WHAT YOU ARE ASKED TO DO: If a line in the material below has the word "Retina", copy it.
______
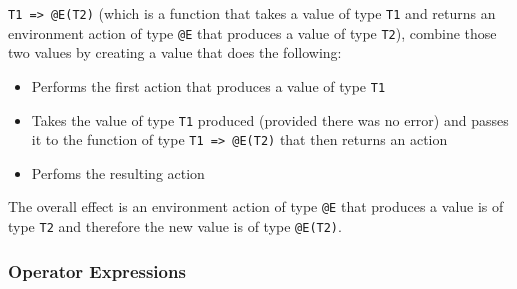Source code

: \documentclass{article}
\begin{document}
\verb|T1 => @E(T2)| (which is a function that takes a value of type
\verb|T1| and returns an environment action of type \verb|@E| that produces
a value of type \verb|T2|), combine those two values by creating a value that
does the following:
\begin{itemize}
\item
Performs the first action that produces a value of type \verb|T1|

\item
Takes the value of type \verb|T1| produced (provided there was no error) and
passes it to the function of type \verb|T1 => @E(T2)| that then returns an
action

\item
Perfoms the resulting action
\end{itemize}
The overall effect is an environment action  of type \verb|@E| that produces
a value is of type \verb|T2| and therefore the new value is of type
\verb|@E(T2)|.

\newpage

\subsubsection{Operator Expressions}
\end{document}
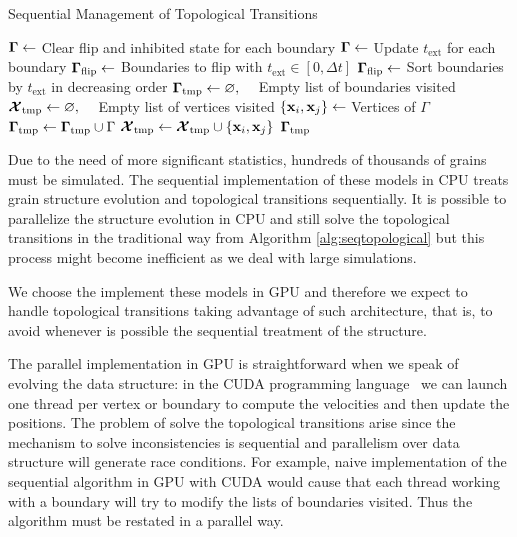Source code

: \begin{algorithm}
\caption{Sequential Management of Topological Transitions}
\label{alg:seqtopological}
\begin{algorithmic}[1]
\State $\bm{\Gamma} \gets$ Clear flip and inhibited state for each boundary
\State $\bm{\Gamma} \gets$ Update $t_{\text{ext}}$ for each boundary
\State $\bm{\Gamma}_{\text{flip}} \gets$ Boundaries to flip with $t_{\text{ext}} \in [0, \Delta t]$ 
\State $\bm{\Gamma}_{\text{flip}} \gets$ Sort boundaries by $t_{\text{ext}}$ in decreasing order
\State $\bm{\Gamma}_{\text{tmp}} \gets \varnothing,\quad$ Empty list of boundaries visited
\State $\bm{\mathcal{X}}_{\text{tmp}} \gets \varnothing,\quad$ Empty list of vertices visited
    \State $\{\x_i, \x_j\} \gets $ Vertices of $\Gamma$
        \State $\bm{\Gamma}_{\text{tmp}} \gets \bm{\Gamma}_{\text{tmp}} \cup \Gamma$
        \State $\vertices_{\text{tmp}} \gets \vertices_{\text{tmp}} \cup \{\x_i, \x_j\}$
    \Else
        \State \Return $\bm{\Gamma}_{\text{tmp}}$
    \EndIf
\EndFor
\EndProcedure
\end{algorithmic}
\end{algorithm}

Due to the need of more significant statistics, hundreds of thousands of grains must be simulated. The sequential implementation of these models in CPU treats grain structure evolution and topological transitions sequentially. It is possible to parallelize the structure evolution in CPU and still solve the topological transitions in the traditional way from Algorithm \ref{alg:seqtopological} but this process might become inefficient as we deal with large simulations.

We choose the implement these models in GPU and therefore we expect to handle topological transitions taking advantage of such architecture, that is, to avoid whenever is possible the sequential treatment of the structure. 

The parallel implementation in GPU is straightforward when we speak of evolving the data structure: in the CUDA programming language~\cite{Nickolls:2008:SPP:1365490.1365500, nvidiacuda} we can launch one thread per vertex or boundary to compute the velocities and then update the positions. The problem of solve the topological transitions arise since the mechanism to solve inconsistencies is sequential and parallelism over data structure will generate race conditions. For example, naive implementation of the sequential algorithm in GPU with CUDA would cause that each thread working with a boundary will try to modify the lists of boundaries visited. 
Thus the algorithm must be restated in a parallel way.

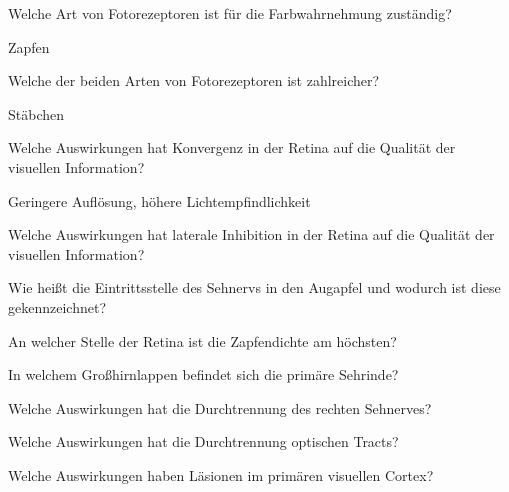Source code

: \documentclass[10pt, a4paper]{exam}
\begin{document}
\begin{questions}
  \question Welche Art von Fotorezeptoren ist für die Farbwahrnehmung zuständig?
  \begin{solution}
    Zapfen
  \end{solution}

  \question Welche der beiden Arten von Fotorezeptoren ist zahlreicher?
  \begin{solution}
    Stäbchen
  \end{solution}

  \question Welche Auswirkungen hat Konvergenz in der Retina auf die Qualität der visuellen Information?
  \begin{solution}
    Geringere Auflösung, höhere Lichtempfindlichkeit
  \end{solution}

  \question Welche Auswirkungen hat laterale Inhibition in der Retina auf die Qualität der visuellen Information?
  \begin{solution}

  \end{solution}

  \question Wie heißt die Eintrittsstelle des Sehnervs in den Augapfel und wodurch ist diese gekennzeichnet?
  \begin{solution}

  \end{solution}

  \question An welcher Stelle der Retina ist die Zapfendichte am höchsten?
  \begin{solution}

  \end{solution}

  \question In welchem Großhirnlappen befindet sich die primäre Sehrinde?
  \begin{solution}

  \end{solution}

  \question Welche Auswirkungen hat die Durchtrennung des rechten Sehnerves?
  \begin{solution}

  \end{solution}

  \question Welche Auswirkungen hat die Durchtrennung optischen Tracts?
  \begin{solution}

  \end{solution}

  \question Welche Auswirkungen haben Läsionen im primären visuellen Cortex?
  \begin{solution}


\end{solution}
\end{questions}
\end{document}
______
RESULT OF THIS TASK:
  \question Welche Auswirkungen hat Konvergenz in der Retina auf die Qualität der visuellen Information?
  \question Welche Auswirkungen hat laterale Inhibition in der Retina auf die Qualität der visuellen Information?
  \question An welcher Stelle der Retina ist die Zapfendichte am höchsten?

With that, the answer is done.